■ Exercise goal:
Each line of the listing that includes "配置文件放到" should be reported.

■ Dataset records:
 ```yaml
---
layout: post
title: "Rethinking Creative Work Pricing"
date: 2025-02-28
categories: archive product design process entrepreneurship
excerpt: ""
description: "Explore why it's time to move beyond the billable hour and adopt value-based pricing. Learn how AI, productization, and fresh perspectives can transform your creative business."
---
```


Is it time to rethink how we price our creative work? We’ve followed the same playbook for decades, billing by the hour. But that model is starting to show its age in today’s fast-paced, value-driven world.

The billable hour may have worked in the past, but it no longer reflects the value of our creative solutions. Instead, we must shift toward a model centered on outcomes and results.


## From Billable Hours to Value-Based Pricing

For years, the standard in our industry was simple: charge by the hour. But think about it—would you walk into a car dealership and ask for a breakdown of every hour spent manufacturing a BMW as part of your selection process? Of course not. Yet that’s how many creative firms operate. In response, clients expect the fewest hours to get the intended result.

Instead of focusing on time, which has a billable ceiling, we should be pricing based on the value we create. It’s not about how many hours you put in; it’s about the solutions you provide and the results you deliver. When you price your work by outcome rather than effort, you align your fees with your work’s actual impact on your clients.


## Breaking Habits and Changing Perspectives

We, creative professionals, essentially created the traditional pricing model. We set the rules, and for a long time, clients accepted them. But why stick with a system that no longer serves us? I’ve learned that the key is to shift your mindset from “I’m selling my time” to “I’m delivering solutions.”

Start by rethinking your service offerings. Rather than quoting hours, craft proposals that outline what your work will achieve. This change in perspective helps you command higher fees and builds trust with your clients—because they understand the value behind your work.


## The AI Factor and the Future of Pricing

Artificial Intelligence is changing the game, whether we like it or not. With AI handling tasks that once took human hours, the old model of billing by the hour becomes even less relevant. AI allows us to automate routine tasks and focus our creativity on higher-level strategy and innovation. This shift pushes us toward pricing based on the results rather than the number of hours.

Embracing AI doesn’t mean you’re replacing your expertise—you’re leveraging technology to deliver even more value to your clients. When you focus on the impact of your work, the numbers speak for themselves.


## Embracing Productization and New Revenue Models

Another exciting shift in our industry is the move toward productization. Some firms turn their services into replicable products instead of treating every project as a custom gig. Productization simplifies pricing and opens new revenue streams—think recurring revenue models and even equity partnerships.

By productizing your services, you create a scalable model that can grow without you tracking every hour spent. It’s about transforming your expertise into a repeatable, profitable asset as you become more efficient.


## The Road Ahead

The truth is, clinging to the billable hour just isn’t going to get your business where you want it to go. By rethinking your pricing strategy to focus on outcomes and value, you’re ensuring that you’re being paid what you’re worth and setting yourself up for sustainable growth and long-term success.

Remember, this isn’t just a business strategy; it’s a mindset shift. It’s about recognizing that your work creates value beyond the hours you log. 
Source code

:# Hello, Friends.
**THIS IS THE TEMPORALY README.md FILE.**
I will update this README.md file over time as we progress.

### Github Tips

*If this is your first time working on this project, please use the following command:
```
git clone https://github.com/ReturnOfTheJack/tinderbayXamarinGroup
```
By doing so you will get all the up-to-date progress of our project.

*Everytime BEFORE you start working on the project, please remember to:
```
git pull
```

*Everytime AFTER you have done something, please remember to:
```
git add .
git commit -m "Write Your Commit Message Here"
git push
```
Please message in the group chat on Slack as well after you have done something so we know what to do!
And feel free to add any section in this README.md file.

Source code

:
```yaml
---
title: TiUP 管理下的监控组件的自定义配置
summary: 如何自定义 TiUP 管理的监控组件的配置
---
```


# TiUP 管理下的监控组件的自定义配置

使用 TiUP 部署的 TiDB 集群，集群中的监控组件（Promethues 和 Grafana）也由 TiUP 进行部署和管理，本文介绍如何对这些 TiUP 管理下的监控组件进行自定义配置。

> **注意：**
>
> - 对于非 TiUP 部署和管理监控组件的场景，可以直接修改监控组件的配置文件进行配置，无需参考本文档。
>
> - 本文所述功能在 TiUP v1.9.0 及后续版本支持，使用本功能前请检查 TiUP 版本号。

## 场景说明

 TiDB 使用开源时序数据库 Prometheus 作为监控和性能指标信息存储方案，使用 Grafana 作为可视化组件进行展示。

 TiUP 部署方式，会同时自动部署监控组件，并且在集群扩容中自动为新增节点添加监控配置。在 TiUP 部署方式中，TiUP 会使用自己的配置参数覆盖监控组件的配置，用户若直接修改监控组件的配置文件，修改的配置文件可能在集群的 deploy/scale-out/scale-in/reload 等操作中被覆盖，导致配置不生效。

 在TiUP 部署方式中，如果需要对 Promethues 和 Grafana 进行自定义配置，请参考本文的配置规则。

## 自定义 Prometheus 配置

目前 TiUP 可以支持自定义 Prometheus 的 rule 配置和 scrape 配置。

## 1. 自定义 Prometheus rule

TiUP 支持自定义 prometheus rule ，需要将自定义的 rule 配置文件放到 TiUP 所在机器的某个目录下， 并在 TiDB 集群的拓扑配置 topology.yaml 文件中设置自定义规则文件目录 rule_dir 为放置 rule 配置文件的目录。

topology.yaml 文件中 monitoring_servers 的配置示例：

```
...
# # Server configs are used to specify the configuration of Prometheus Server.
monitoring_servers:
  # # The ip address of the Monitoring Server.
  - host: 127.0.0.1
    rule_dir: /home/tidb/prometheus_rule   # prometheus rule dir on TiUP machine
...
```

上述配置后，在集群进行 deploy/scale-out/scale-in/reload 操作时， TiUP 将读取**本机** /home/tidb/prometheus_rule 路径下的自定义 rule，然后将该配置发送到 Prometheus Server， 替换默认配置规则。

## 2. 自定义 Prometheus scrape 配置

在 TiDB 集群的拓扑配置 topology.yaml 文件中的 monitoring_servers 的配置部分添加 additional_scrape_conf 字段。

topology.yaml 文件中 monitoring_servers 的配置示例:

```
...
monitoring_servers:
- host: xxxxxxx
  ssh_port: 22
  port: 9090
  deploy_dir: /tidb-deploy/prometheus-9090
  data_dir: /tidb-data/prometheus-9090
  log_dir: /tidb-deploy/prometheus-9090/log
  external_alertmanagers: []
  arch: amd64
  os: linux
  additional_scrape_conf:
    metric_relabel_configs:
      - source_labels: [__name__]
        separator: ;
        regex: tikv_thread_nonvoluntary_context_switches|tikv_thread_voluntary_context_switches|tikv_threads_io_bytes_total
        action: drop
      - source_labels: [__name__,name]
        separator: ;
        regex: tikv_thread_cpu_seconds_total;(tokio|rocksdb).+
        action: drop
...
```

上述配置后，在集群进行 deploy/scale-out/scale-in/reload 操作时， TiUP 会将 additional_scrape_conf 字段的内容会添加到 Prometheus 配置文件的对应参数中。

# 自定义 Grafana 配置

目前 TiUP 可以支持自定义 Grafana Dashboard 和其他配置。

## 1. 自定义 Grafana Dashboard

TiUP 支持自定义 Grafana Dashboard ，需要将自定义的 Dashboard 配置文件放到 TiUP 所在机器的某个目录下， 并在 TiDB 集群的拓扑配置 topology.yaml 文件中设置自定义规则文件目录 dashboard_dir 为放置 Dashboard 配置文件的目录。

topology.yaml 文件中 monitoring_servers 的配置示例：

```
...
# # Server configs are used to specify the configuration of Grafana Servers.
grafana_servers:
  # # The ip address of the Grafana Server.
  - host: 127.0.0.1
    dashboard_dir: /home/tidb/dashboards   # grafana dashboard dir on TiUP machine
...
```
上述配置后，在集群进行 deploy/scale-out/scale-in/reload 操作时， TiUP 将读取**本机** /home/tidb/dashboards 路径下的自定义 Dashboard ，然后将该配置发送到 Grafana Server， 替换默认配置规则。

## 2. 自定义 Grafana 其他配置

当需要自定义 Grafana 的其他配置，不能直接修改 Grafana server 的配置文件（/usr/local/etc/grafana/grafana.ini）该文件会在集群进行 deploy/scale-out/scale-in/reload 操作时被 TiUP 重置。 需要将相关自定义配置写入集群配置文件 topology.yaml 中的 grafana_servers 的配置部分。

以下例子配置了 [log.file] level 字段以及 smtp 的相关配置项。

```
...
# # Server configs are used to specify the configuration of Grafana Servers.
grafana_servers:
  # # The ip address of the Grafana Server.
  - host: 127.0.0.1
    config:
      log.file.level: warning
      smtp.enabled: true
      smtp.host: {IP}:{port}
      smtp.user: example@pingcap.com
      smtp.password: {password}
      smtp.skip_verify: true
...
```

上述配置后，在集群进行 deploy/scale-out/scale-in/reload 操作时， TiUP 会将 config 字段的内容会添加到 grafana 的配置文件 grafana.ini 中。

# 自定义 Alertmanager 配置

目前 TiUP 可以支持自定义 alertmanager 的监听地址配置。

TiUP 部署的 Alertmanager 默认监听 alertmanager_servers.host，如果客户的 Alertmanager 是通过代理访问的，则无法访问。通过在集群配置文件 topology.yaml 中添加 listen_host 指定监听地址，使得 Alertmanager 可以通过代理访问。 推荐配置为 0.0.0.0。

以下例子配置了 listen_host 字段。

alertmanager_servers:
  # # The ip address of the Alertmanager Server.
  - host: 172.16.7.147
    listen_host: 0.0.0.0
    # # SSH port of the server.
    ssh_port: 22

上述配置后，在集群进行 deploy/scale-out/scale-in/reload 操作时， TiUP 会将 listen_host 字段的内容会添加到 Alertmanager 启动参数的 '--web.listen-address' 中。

■ Problem solution:
TiUP 支持自定义 prometheus rule ，需要将自定义的 rule 配置文件放到 TiUP 所在机器的某个目录下， 并在 TiDB 集群的拓扑配置 topology.yaml 文件中设置自定义规则文件目录 rule_dir 为放置 rule 配置文件的目录。
TiUP 支持自定义 Grafana Dashboard ，需要将自定义的 Dashboard 配置文件放到 TiUP 所在机器的某个目录下， 并在 TiDB 集群的拓扑配置 topology.yaml 文件中设置自定义规则文件目录 dashboard_dir 为放置 Dashboard 配置文件的目录。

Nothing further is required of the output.